Novel about dangers of nationalism and xenophobia wins UK prize for emerging writers and goes forward for overall EU prize
Melissa Harrison has been announced as the UK winner of the European Union Prize for Literature 2019, for her novel All Among The Barley (Bloomsbury). Set in rural England between the world wars, the novel 'raises questions about the dangers of nationalism, and how easily a love of place can be corrupted into something dark and exclusionary'. It was chosen as Book of the Year by Observer, New Statesman, BBC History magazine and Irish Times.
The EU Prize of Literature involves 36 countries and aims to recognise the best emerging fiction writers across Europe, while celebrating the diversity of current literature and promoting the sharing of books and ideas. The shortlist also included Country by Michael Hughes and A Station on the Path to Somewhere Better by Benjamin Wood.

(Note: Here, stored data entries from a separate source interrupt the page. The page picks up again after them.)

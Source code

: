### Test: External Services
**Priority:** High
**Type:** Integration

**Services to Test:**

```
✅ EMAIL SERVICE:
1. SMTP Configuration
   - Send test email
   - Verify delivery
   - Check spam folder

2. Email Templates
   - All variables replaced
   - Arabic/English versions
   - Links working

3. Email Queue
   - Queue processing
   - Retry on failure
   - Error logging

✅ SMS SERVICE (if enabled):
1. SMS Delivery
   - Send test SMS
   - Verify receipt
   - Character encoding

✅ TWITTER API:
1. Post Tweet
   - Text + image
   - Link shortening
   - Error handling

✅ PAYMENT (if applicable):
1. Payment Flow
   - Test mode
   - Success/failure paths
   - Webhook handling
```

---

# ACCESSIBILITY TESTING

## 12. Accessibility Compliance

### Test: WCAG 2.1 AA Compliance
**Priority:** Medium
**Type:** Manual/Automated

The judging panel included Philip Jones, editor of The Bookseller; Toby Lichtig, fiction and politics editor at the Times Literary Supplement; Sandeep Mahal, director of Nottingham UNESCO City of Literature; Claire Malcolm, founder and chief executive of New Writing North; and Sheila O'Reilly, chair of the panel and former bookseller.

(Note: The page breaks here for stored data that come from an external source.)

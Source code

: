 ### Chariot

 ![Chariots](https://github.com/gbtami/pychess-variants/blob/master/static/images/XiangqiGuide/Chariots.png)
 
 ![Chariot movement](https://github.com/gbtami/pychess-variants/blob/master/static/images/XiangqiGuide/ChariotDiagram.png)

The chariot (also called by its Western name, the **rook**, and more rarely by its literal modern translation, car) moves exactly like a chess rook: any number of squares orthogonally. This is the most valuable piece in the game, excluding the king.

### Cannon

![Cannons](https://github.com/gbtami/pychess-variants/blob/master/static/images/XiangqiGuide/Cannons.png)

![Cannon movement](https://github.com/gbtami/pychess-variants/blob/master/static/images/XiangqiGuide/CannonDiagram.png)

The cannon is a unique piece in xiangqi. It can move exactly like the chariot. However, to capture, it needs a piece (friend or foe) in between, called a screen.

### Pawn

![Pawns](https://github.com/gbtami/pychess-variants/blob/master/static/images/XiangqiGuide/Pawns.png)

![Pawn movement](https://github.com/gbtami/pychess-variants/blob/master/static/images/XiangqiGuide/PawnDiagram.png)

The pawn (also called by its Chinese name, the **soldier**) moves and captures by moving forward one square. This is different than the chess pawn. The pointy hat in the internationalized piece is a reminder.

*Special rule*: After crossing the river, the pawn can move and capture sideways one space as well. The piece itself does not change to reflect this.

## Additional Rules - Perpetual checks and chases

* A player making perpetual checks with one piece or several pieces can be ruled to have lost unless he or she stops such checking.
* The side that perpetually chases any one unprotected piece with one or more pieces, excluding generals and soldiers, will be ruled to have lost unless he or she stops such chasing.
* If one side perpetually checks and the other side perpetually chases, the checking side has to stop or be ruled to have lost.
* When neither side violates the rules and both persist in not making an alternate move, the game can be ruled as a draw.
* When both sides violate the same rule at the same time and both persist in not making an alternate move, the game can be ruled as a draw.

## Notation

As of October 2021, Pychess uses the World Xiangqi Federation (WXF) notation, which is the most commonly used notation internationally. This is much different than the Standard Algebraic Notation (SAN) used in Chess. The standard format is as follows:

Harrison said: "In these politically unstable times I'm very proud to represent Britain in the European Union Prize for Literature with a novel that explores the dangerous allure of nativism, nostalgia and xenophobia."

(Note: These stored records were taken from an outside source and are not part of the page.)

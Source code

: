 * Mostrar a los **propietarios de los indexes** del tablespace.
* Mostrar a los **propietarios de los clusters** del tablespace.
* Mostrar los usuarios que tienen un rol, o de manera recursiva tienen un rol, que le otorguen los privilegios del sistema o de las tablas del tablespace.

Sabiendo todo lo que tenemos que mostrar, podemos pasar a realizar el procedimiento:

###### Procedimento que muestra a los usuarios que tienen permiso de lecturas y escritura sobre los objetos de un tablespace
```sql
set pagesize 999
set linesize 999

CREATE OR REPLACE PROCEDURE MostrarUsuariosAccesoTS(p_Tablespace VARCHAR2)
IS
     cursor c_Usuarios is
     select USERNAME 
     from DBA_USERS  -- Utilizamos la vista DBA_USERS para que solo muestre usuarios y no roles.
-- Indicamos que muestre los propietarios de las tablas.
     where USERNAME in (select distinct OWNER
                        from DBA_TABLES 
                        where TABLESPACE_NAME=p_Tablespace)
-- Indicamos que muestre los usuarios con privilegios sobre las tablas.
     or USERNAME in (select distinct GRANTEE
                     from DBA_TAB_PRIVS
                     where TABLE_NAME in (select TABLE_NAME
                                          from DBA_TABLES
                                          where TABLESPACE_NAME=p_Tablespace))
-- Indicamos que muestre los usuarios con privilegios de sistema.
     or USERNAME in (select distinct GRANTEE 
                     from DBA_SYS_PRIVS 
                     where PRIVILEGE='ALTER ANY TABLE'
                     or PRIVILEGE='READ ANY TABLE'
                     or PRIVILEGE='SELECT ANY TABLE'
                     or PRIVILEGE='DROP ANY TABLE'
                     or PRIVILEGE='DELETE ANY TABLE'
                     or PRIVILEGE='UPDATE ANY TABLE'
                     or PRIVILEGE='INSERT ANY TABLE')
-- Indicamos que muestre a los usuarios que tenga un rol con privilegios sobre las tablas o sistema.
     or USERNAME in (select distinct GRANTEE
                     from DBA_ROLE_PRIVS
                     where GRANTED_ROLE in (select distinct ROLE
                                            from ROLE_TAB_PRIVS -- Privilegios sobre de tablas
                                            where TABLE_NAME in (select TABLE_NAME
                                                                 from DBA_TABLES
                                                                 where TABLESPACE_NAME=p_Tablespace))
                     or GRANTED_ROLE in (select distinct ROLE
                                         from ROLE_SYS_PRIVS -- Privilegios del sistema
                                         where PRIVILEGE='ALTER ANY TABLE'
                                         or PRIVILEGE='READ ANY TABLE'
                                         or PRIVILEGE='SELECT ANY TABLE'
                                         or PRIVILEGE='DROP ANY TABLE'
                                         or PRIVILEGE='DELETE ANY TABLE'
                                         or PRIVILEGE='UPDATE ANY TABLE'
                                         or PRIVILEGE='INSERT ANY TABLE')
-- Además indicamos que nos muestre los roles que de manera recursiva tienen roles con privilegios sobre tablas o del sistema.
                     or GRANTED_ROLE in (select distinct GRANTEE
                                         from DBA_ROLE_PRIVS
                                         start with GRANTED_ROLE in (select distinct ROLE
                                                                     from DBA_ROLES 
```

O'Reilly said: "All Among the Barley by Melissa Harrison emerged as the winner from an impressively strong shortlist. We are thrilled to be putting Melissa forward as the best emerging author in the UK for the overall prize. Speaking on behalf of the UK jury we got immense joy from reading all the books eligible and were delighted to be part of the EUPL championing British authors to a broader European audience."